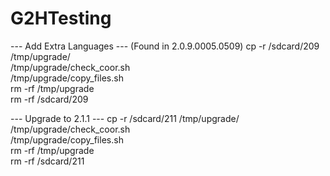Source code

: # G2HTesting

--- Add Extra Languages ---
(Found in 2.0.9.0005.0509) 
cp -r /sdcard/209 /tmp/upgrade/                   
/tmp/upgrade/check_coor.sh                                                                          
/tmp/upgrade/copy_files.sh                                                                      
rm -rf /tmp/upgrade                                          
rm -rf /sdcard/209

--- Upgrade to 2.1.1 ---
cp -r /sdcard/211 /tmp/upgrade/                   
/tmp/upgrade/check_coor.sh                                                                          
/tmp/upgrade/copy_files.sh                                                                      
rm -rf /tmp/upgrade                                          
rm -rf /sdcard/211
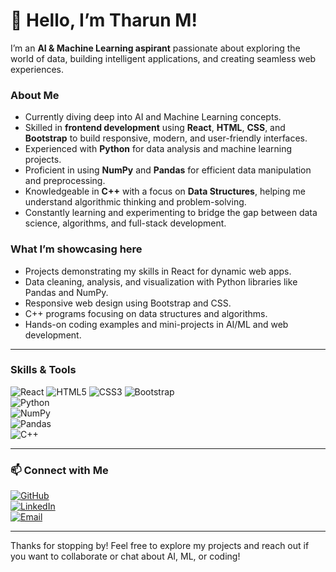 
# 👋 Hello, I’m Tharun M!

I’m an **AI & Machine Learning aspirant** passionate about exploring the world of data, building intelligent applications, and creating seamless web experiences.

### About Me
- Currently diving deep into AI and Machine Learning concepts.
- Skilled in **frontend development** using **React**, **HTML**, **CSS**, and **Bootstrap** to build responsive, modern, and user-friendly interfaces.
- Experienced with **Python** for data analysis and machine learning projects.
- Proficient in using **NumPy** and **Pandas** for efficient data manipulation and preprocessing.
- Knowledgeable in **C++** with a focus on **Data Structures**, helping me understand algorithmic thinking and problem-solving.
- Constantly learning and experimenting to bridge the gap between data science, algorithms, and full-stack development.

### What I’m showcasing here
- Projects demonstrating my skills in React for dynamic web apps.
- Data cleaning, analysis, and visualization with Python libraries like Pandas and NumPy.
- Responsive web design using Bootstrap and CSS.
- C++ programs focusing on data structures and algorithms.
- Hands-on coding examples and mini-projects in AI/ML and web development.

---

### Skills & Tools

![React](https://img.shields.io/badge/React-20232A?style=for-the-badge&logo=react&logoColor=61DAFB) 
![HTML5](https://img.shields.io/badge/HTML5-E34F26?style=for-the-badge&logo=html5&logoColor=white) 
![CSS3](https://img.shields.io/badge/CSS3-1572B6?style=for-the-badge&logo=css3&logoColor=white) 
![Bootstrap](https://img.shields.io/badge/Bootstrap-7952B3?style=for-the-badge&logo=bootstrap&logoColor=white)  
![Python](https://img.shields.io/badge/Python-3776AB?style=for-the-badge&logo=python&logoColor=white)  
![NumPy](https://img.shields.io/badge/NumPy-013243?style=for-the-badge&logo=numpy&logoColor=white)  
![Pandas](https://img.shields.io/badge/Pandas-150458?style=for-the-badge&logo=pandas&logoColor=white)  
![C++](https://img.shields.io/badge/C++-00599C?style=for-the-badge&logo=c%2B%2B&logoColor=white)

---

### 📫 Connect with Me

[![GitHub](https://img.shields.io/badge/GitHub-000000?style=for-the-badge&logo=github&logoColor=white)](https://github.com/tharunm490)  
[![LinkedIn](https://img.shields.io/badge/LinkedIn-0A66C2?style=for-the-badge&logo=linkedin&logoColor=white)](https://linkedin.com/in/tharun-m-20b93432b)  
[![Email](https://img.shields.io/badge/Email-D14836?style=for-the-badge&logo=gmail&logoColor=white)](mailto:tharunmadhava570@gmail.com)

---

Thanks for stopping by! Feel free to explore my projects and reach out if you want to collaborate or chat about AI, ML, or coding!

▬▬▬

## Brief
Take the lines of the material above from the first through the one containing "- Knowledgeable in", both included, and print them exactly without the pictures.

## Problem solution
Source code

: # G2HTesting

--- Add Extra Languages ---
(Found in 2.0.9.0005.0509) 
cp -r /sdcard/209 /tmp/upgrade/                   
/tmp/upgrade/check_coor.sh                                                                          
/tmp/upgrade/copy_files.sh                                                                      
rm -rf /tmp/upgrade                                          
rm -rf /sdcard/209

--- Upgrade to 2.1.1 ---
cp -r /sdcard/211 /tmp/upgrade/                   
/tmp/upgrade/check_coor.sh                                                                          
/tmp/upgrade/copy_files.sh                                                                      
rm -rf /tmp/upgrade                                          
rm -rf /sdcard/211
# 👋 Hello, I’m Tharun M!

I’m an **AI & Machine Learning aspirant** passionate about exploring the world of data, building intelligent applications, and creating seamless web experiences.

### About Me
- Currently diving deep into AI and Machine Learning concepts.
- Skilled in **frontend development** using **React**, **HTML**, **CSS**, and **Bootstrap** to build responsive, modern, and user-friendly interfaces.
- Experienced with **Python** for data analysis and machine learning projects.
- Proficient in using **NumPy** and **Pandas** for efficient data manipulation and preprocessing.
- Knowledgeable in **C++** with a focus on **Data Structures**, helping me understand algorithmic thinking and problem-solving.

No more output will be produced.